H2 technical architecture – SMC perspective
Overall structure
On the mid-term chart, XAUUSD is clearly in a downtrend. Price continues to form lower highs and lower lows while maintaining a descending structure. This confirms that sellers still control the market.
The recent break below previous support indicates that the downtrend remains active. Right now, the market isn’t in a true reversal pattern – it’s just stalling after strong selling pressure.
4,900 – 4,940: FVG resistor
The closest area on any rally is the 4,900 – 4,940 FVG area.
From an SMC perspective, this is the first area of imbalance where prices may recover before sellers re-enter. If gold prices rebound into this area and fail to recover, the market could form another lower high and continue its downward trend.

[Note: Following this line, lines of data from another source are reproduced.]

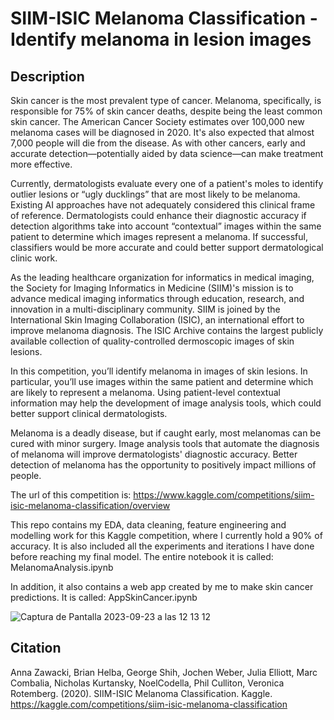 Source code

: # SIIM-ISIC Melanoma Classification - Identify melanoma in lesion images

## Description

Skin cancer is the most prevalent type of cancer. Melanoma, specifically, is responsible for 75% of skin cancer deaths, despite being the least common skin cancer. The American Cancer Society estimates over 100,000 new melanoma cases will be diagnosed in 2020. It's also expected that almost 7,000 people will die from the disease. As with other cancers, early and accurate detection—potentially aided by data science—can make treatment more effective.

Currently, dermatologists evaluate every one of a patient's moles to identify outlier lesions or “ugly ducklings” that are most likely to be melanoma. Existing AI approaches have not adequately considered this clinical frame of reference. Dermatologists could enhance their diagnostic accuracy if detection algorithms take into account “contextual” images within the same patient to determine which images represent a melanoma. If successful, classifiers would be more accurate and could better support dermatological clinic work.

As the leading healthcare organization for informatics in medical imaging, the Society for Imaging Informatics in Medicine (SIIM)'s mission is to advance medical imaging informatics through education, research, and innovation in a multi-disciplinary community. SIIM is joined by the International Skin Imaging Collaboration (ISIC), an international effort to improve melanoma diagnosis. The ISIC Archive contains the largest publicly available collection of quality-controlled dermoscopic images of skin lesions.

In this competition, you’ll identify melanoma in images of skin lesions. In particular, you’ll use images within the same patient and determine which are likely to represent a melanoma. Using patient-level contextual information may help the development of image analysis tools, which could better support clinical dermatologists.

Melanoma is a deadly disease, but if caught early, most melanomas can be cured with minor surgery. Image analysis tools that automate the diagnosis of melanoma will improve dermatologists' diagnostic accuracy. Better detection of melanoma has the opportunity to positively impact millions of people.

The url of this competition is: https://www.kaggle.com/competitions/siim-isic-melanoma-classification/overview


This repo contains my EDA, data cleaning, feature engineering and modelling work for this Kaggle competition, where I currently hold a 90% of accuracy. It is also included all the experiments and iterations I have done before reaching my final model. The entire notebook it is called: MelanomaAnalysis.ipynb

In addition, it also contains a web app created by me to make skin cancer predictions. It is called: AppSkinCancer.ipynb


![Captura de Pantalla 2023-09-23 a las 12 13 12](https://github.com/mnguerr/MelanomaClassification/assets/126558801/faa71821-2ad9-4563-bcbf-5e998dc939de)


## Citation

Anna Zawacki, Brian Helba, George Shih, Jochen Weber, Julia Elliott, Marc Combalia, Nicholas Kurtansky, NoelCodella, Phil Culliton, Veronica Rotemberg. (2020). SIIM-ISIC Melanoma Classification. Kaggle. https://kaggle.com/competitions/siim-isic-melanoma-classification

This makes FVG a clear sell zone rather than a bullish recovery zone.
5,038: OB resistance
Above this, the 5,038 area remains the next most important major resistance level.
If the price is able to push prices beyond the first FVG, this area will become the next higher price area and selling pressure may return. As long as gold prices remain below this OB, the broader bearish structure remains intact.
4,844: Folding axis
The 4,844 area is now a major short-term pivot area.
Following the recent sell-off, price has traded around this level and is now separating a weak bounce from a deeper sustained move lower. If buyers fail to rally strongly above this level, the current move could be just another bearish consolidation before the next leg lower.
4,700 – 4,680: Sell-side liquidity area
Below current prices, the next major target is around 4,700 – 4,680 points.
This is the primary area of sell-side liquidity on the chart and is the next important area of interaction. If sellers continue to push lower, this area is the most likely target for a downtrend.
4,600: Deeper liquidity target
If the downside momentum continues to expand, the 4600 area will become a deeper pursuit target.
This would represent a broader correction, but under the current structure, it remains a realistic downside path and gold remains without resistance.
What does order flow indicate?
Order flow remains supportive to the downside.
So now:
Sellers maintain control in a top-down structure.
Identify rebound attempts before resuming bullish territory.
The market still looks to be allocating rather than accumulating.
This is why the preferred view remains bearish unless price can recover the upper bounds of FVG and OB.
Trading scenario
Scenario 1: Pullback to FVG, then continue selling
If gold rebounds towards 4,900 – 4,940 and shows rejection, sellers may take advantage of this area to continue the downtrend.
Entry Points: 4,900 – 4,940 Bearish Confirmation
SL: 4,980 and above
TP1: 4,844
TP2: 4,700
TP3: 4,680
TP4: 4,600
The second situation: direct bearish follow-up
If prices remain below 4844 and fail to recover, gold prices may continue to fall without further pullbacks.
Entry: Below 4,844 on confirmed continuation
SL: Located above the nearest restoration structure
TP1:4,700
TP2: 4,680
TP3: 4,600
Scenario 3: Restore only when the structure is restored
A stronger bullish recovery will only take effect if the price reclaims FVG and breaks above 5,038.
Entry: only after confirmation of recovery above resistance
SL: Under repair area
TP: higher resistance based on follow-up
For now, this remains the weakest case.
Key levels to follow
5,038 → OB resistance
4,900 – 4,940 → FVG sales area
4,844 → Crash Axis
4,700 – 4,680 → Primary sell-side liquidity
4,600 → deeper minimum target
in conclusion
Gold still looks decidedly bearish on the medium-term charts. A combination of the Fed’s hawkish tone, rising inflationary pressures, weak ETF sentiment, and broken technical structures are putting downward pressure on the market.
Lana remains leaning towards a bearish scenario as long as XAUUSD remains below 4,900 – 4,940, especially below 5,038. For now, the focus remains on the sell-off rebound rather than prematurely expecting a complete reversal.